Android NDK & ARM NEON instruction set extension support
--------------------------------------------------------

Introduction:
-------------

Android NDK r3 added support for the new 'armeabi-v7a' ARM-based ABI
that allows native code to use two useful instruction set extensions:

- Thumb-2, which provides performance comparable to 32-bit ARM
  instructions with similar compactness to Thumb-1

- VFPv3, which provides hardware FPU registers and computations,
  to boost floating point performance significantly.

  More specifically, by default 'armeabi-v7a' only supports
  VFPv3-D16 which only uses/requires 16 hardware FPU 64-bit registers.

More information about this can be read in docs/CPU-ARCH-ABIS.html

The ARMv7 Architecture Reference Manual also defines another optional
instruction set extension known as "ARM Advanced SIMD", nick-named
"NEON". It provides:

- A set of interesting scalar/vector instructions and registers
  (the latter are mapped to the same chip area as the FPU ones),
  comparable to MMX/SSE/3DNow! in the x86 world.

- VFPv3-D32 as a requirement (i.e. 32 hardware FPU 64-bit registers,
  instead of the minimum of 16).

Not all ARMv7-based Android devices will support NEON, but those that
do may benefit in significant ways from the scalar/vector instructions.

The NDK supports the compilation of modules or even specific source
files with support for NEON. What this means is that a specific compiler
flag will be used to enable the use of GCC ARM Neon intrinsics and
VFPv3-D32 at the same time.

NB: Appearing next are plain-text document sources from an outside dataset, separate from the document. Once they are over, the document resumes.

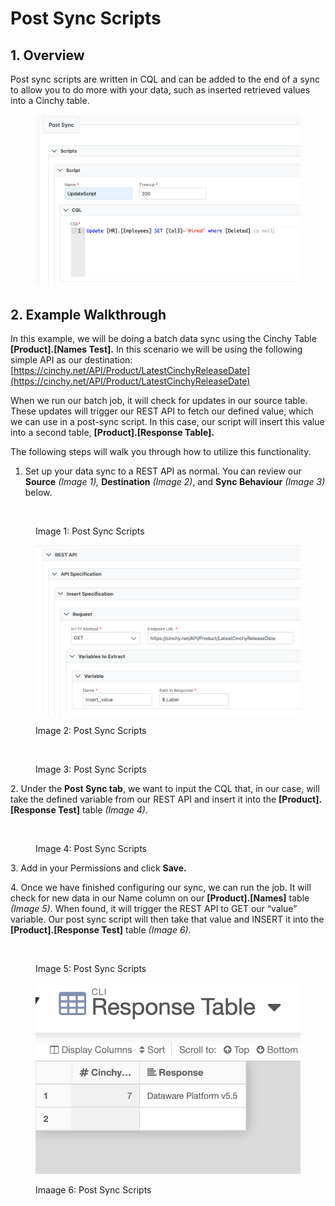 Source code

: # Post Sync Scripts

## 1. Overview

Post sync scripts are written in CQL and can be added to the end of a sync to allow you to do more with your data, such as inserted retrieved values into a Cinchy table.

<figure><img src="../../../.gitbook/assets/image (291).png" alt=""><figcaption></figcaption></figure>

## 2. Example Walkthrough

In this example, we will be doing a batch data sync using the Cinchy Table **\[Product].\[Names Test].** In this scenario we will be using the following simple API as our destination:  [https://cinchy.net/API/Product/LatestCinchyReleaseDate](https://cinchy.net/API/Product/LatestCinchyReleaseDate)

When we run our batch job, it will check for updates in our source table. These updates will trigger our REST API to fetch our defined value, which we can use in a post-sync script. In this case, our script will insert this value into a second table, **\[Product].\[Response Table].**

The following steps will walk you through how to utilize this functionality.

1. Set up your data sync to a REST API as normal. You can review our **Source** _(Image 1),_ **Destination** _(Image 2)_, and **Sync Behaviour** _(Image 3)_ below.

<figure><img src="https://lh5.googleusercontent.com/_eb2qTk-AHKJKOyTDs_x2INkb411fJsUr4SnJXZn-Lw-g-MmKYvDVS-8Ipbe365ylWIEKGfzIsryr4A50j7VNgyqdWDER4oc0b0plB3NXsTW4IpyWIjlvwZBJs24Y9zqeCK7hkQXWrTj2d5ZMmd5nuAnEulIjtQ-sE4cWSsWLZO0NcissuusyQs4On9FJQ" alt=""><figcaption><p>Image 1: Post Sync Scripts</p></figcaption></figure>

<figure><img src="../../../.gitbook/assets/image (302).png" alt=""><figcaption><p>Image 2: Post Sync Scripts</p></figcaption></figure>

<figure><img src="https://lh6.googleusercontent.com/Wbc5RRQRbhcuhULXlKvqBUrSiRw2HcDIimdA6-0WgC5_6LzW94wqRDOMLFDVCMNXOv7FlL8wGdvhmCe0-Ky6Xoz-S_5OlOLavKr421mVU6m6IOj852-ceSdR5Alth6IbeJZUhhaFAttoQTb191Gj9MeeZi0CNrsHJMMABqfHBz1Cbraiez2-A8DX6yTpsQ" alt=""><figcaption><p>Image 3: Post Sync Scripts</p></figcaption></figure>

2\. Under the **Post Sync tab**, we want to input the CQL that, in our case, will take the defined variable from our REST API and insert it into the **\[Product].\[Response Test]** table _(Image 4)._

<figure><img src="https://lh4.googleusercontent.com/tgyxXID-3g8RcMVWygxSPMVMScmjqmdJGu0hra3q5SSuRugND3fEFcI4TIs63oQHmjyXBZl8uXGkChgXDJOaJYRRiWGS19Gej0K_bZtviLBO-OafojrzWmwl8AA8TOQ8WbEkdvmfqB12Z8MEG_vGDeBHts3QvWzr3KbU5z5X8mAArpumWvjWRkOsSyiKWg" alt=""><figcaption><p>Image 4: Post Sync Scripts</p></figcaption></figure>

3\. Add in your Permissions and click **Save.**

4\.  Once we have finished configuring our sync, we can run the job. It will check for new data in our Name column on our **\[Product].\[Names]** table _(Image 5)_. When found, it will trigger the REST API to GET our “value” variable. Our post sync script will then take that value and INSERT it into the **\[Product].\[Response Test]** table _(Image 6)._

<figure><img src="https://lh4.googleusercontent.com/IBkC9bHB-O1iuPKmBiHIzim_SV_xgPkp79PH_R9LS6yUkLTbFEchp5jMLlu0-KzPu7-Cbd4SrcvR31XPJCLG8LHpvxgoIdu23IWArqX2EvQ3g7FnoF6feEp_V06X-WSAoZ08JXvG4ud0mZleVqiwwoCL5Xqp0fCSXAGGzBL-z3WcLDkOTubhx129kOP5Ww" alt=""><figcaption><p>Image 5: Post Sync Scripts</p></figcaption></figure>

<figure><img src="../../../.gitbook/assets/image (557).png" alt=""><figcaption><p>Imaage 6: Post Sync Scripts</p></figcaption></figure>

The intrinsics are described here:

    http://gcc.gnu.org/onlinedocs/gcc/ARM-NEON-Intrinsics.html


LOCAL_ARM_NEON:
---------------

Define LOCAL_ARM_NEON to 'true' in your module definition, and the NDK
will build all its source files with NEON support. This can be useful if
you want to build a static or shared library that specifically contains
NEON code paths.


Using the .neon suffix:
-----------------------

When listing sources files in your LOCAL_SRC_FILES variable, you now have
the option of using the .neon suffix to indicate that you want to
corresponding source(s) to be built with Neon support. For example:

  LOCAL_SRC_FILES := foo.c.neon bar.c

Will only build 'foo.c' with NEON support.

Note that the .neon suffix can be used with the .arm suffix too (used to
specify the 32-bit ARM instruction set for non-NEON instructions), but must
appear after it.

In other words, 'foo.c.arm.neon' works, but 'foo.c.neon.arm' does NOT.


Build Requirements:
------------------

Neon support only works when targetting the 'armeabi-v7a' ABI, otherwise the
NDK build scripts will complain and abort. It is important to use checks like
the following in your Android.mk:

   # define a static library containing our NEON code
   ifeq ($(TARGET_ARCH_ABI),armeabi-v7a)
      include $(CLEAR_VARS)
      LOCAL_MODULE    := mylib-neon
      LOCAL_SRC_FILES := mylib-neon.c
      LOCAL_ARM_NEON  := true
      include $(BUILD_STATIC_LIBRARY)
   endif # TARGET_ARCH_ABI == armeabi-v7a


Runtime Detection:
------------------

As said previously, NOT ALL ARMv7-BASED ANDROID DEVICES WILL SUPPORT NEON !
It is thus crucial to perform runtime detection to know if the NEON-capable
machine code can be run on the target device.

To do that, use the 'cpufeatures' library that comes with this NDK. To lean
more about it, see docs/CPU-FEATURES.html.

You should explicitly check that android_getCpuFamily() returns
ANDROID_CPU_FAMILY_ARM, and that android_getCpuFeatures() returns a value
that has the ANDROID_CPU_ARM_FEATURE_NEON flag set, as  in:

    #include <cpu-features.h>

    ...
    ...

    if (android_getCpuFamily() == ANDROID_CPU_FAMILY_ARM &&
        (android_getCpuFeatures() & ANDROID_CPU_ARM_FEATURE_NEON) != 0)
    {
        // use NEON-optimized routines
        ...
    }
    else
    {
        // use non-NEON fallback routines instead
        ...
    }

    ...

Sample code:
------------

Look at the source code for the "hello-neon" sample in this NDK for an example
on how to use the 'cpufeatures' library and Neon intrinsics at the same time.

This implements a tiny benchmark for a FIR filter loop using a C version, and
a NEON-optimized one for devices that support it.